What was supposed to be a night of laughter turned into a political explosion on live television.
Just hours after a major peace deal was announced, Jimmy Kimmel Live! and The Late Show with Stephen Colbert transformed from comedy shows into battlegrounds of opinion, fury, and fire.
Both late-night titans, usually quick with wit and charm, came out swinging — 90% of their jokes aimed directly at Donald Trump.
The audience laughed nervously. Producers chewed their nails. Twitter? It went to war.
“A peace deal?” Kimmel smirked. “More like a PR deal.”
Moments later, Colbert fired back with his own dagger: “He finally brought peace — to his approval rating.”
The crowd roared. But the internet ignited.
Critics accused the hosts of turning late-night into “late-fight.”
Conservative commentators called it “a coordinated attack disguised as comedy,” while supporters praised the duo for “saying what everyone else is too afraid to say.”
Insiders at ABC and CBS reportedly scrambled to cool tensions behind the scenes, fearing backlash from both sponsors and Washington insiders.

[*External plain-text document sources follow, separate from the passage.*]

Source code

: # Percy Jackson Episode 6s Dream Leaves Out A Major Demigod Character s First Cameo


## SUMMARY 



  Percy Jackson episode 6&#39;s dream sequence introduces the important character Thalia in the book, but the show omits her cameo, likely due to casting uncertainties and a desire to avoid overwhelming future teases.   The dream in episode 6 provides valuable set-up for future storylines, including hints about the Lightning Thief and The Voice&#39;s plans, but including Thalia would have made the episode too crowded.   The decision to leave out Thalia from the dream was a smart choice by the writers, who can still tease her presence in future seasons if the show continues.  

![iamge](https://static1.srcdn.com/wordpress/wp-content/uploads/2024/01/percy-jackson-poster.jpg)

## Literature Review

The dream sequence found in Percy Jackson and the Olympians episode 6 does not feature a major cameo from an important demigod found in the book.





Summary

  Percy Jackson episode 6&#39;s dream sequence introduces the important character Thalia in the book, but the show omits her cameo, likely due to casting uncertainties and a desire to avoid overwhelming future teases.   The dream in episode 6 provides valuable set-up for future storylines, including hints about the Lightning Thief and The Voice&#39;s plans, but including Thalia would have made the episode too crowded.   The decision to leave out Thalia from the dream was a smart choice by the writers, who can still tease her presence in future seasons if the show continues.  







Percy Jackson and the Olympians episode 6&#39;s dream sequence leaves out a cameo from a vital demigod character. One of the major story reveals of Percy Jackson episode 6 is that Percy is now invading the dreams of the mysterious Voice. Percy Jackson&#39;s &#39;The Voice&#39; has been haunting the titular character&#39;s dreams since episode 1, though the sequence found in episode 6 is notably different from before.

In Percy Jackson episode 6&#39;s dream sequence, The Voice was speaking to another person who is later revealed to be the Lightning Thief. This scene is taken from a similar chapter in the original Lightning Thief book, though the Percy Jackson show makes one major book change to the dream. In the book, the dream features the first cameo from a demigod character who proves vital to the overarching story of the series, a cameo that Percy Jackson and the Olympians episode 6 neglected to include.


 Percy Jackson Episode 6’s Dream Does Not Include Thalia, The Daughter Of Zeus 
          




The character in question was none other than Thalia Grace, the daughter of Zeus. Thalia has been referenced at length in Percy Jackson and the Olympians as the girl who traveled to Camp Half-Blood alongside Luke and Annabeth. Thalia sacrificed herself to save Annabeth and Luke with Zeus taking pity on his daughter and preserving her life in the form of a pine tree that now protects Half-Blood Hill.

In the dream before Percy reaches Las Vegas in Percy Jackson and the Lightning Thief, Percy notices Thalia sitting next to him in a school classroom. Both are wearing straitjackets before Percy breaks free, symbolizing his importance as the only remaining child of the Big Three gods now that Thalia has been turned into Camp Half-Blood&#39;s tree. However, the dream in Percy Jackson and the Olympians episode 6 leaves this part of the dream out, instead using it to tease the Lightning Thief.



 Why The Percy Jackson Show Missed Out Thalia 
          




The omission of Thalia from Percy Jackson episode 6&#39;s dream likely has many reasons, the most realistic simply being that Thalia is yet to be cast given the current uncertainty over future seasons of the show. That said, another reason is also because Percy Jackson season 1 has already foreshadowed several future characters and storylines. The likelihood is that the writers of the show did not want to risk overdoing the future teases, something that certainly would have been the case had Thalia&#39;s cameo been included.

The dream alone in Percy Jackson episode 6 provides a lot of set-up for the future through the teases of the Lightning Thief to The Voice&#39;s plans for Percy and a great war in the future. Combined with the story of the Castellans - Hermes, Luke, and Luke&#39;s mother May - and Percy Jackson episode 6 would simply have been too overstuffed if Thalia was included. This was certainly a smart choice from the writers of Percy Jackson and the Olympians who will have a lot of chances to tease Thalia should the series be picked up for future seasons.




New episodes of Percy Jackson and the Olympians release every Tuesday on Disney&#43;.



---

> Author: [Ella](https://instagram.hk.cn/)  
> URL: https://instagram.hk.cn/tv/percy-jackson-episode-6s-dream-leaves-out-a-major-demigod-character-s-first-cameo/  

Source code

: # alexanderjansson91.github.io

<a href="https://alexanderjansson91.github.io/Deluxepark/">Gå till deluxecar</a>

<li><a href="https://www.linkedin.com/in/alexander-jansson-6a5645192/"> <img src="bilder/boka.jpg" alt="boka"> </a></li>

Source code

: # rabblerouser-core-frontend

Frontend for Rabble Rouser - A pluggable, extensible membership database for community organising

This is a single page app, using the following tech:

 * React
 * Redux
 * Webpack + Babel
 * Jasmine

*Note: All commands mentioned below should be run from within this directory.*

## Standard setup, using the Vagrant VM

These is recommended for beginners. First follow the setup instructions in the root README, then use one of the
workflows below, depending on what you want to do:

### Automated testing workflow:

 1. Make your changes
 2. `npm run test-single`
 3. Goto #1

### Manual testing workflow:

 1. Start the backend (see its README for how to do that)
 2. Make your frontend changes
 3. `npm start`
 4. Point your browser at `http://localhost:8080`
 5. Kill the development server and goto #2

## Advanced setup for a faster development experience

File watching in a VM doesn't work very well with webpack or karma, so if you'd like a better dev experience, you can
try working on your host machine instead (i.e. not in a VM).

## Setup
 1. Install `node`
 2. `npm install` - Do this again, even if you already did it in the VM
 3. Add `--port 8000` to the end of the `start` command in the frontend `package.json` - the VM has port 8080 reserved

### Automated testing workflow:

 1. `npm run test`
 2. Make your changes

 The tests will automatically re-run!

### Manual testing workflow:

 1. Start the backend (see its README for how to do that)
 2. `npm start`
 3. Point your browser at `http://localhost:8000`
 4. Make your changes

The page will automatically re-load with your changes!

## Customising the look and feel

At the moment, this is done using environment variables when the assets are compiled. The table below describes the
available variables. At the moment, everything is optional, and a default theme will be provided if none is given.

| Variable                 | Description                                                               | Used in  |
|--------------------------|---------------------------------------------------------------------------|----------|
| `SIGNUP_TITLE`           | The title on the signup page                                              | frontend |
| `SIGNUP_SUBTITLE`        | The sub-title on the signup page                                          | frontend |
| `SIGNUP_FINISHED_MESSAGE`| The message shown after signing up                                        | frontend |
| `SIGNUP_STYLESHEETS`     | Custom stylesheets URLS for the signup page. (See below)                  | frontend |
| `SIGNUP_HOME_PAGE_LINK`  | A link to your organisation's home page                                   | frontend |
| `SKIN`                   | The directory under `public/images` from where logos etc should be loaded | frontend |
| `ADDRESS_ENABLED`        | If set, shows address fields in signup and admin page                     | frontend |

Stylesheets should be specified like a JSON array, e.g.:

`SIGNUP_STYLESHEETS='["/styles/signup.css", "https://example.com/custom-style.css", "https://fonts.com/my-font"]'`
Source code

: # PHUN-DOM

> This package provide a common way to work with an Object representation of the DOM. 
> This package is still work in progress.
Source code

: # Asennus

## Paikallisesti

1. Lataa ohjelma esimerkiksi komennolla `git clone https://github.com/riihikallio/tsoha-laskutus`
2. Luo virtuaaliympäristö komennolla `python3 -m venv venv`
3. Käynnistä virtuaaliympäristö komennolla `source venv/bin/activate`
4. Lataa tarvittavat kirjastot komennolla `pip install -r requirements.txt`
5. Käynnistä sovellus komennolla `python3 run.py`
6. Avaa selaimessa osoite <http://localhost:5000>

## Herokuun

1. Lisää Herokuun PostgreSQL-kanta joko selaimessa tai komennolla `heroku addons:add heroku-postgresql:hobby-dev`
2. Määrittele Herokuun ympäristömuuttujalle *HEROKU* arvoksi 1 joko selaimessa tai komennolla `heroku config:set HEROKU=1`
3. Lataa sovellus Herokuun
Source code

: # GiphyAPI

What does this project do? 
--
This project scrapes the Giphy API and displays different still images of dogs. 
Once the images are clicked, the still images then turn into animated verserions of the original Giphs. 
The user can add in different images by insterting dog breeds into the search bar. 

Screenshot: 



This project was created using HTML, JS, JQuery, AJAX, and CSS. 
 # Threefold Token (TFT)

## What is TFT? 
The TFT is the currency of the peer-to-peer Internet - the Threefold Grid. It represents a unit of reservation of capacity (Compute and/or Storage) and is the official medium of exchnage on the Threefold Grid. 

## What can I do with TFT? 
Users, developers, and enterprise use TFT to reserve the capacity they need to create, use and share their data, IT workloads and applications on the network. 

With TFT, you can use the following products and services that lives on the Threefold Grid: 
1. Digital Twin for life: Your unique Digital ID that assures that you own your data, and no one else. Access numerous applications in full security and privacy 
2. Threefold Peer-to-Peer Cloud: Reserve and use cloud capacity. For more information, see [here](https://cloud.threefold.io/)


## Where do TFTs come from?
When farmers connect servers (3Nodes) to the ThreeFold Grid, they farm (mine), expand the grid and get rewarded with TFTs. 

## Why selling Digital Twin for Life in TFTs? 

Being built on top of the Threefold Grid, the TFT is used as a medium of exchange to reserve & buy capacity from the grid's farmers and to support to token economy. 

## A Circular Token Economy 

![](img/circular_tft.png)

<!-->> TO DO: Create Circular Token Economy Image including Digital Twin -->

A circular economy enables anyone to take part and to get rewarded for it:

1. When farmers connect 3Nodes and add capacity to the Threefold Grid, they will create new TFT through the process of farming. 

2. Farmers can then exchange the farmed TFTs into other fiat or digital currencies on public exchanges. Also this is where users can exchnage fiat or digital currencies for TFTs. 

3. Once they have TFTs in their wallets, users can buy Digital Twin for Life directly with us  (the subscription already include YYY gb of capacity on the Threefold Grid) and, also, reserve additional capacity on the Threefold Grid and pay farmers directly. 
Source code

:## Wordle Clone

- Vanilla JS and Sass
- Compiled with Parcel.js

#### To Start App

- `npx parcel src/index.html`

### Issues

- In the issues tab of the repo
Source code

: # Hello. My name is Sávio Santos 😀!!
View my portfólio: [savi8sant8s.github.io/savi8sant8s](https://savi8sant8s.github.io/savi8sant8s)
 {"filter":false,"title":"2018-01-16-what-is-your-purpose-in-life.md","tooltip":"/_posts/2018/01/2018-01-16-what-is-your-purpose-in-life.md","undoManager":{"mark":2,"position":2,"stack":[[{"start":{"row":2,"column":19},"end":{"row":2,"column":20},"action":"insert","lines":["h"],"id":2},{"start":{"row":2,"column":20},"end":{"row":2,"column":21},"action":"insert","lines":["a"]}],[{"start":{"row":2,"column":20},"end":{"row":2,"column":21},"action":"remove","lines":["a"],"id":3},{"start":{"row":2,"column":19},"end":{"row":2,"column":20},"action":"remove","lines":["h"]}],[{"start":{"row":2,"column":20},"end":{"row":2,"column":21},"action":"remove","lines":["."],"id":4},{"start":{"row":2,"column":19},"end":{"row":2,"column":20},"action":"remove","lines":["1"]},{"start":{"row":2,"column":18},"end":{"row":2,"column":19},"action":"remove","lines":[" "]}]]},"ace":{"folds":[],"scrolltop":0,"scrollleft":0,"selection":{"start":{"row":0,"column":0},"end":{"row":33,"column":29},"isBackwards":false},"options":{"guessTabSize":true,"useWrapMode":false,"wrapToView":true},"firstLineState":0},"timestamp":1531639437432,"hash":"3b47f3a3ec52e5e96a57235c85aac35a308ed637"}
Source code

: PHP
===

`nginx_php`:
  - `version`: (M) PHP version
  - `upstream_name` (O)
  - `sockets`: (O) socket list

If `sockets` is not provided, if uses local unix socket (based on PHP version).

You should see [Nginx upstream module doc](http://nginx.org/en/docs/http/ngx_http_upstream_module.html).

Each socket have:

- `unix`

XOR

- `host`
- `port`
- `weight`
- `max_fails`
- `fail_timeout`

One unnamed producer told The Hollywood Ledger:
“You could feel it in the control room — this wasn’t humor anymore. It was a broadcast detonation.”
Clips of the monologues have since gone viral, drawing millions of views and sparking fierce online debates. Some hailed it as the “boldest late-night moment of the decade.” Others dismissed it as another chapter in Hollywood’s long feud with Trump-era politics.
But one thing’s for sure — Kimmel and Colbert didn’t hold back.
And in a media landscape already divided, their fiery words may have just drawn a new battle line between entertainment and ideology.
As one viewer tweeted:
“It wasn’t comedy. It was combat — and it was live.”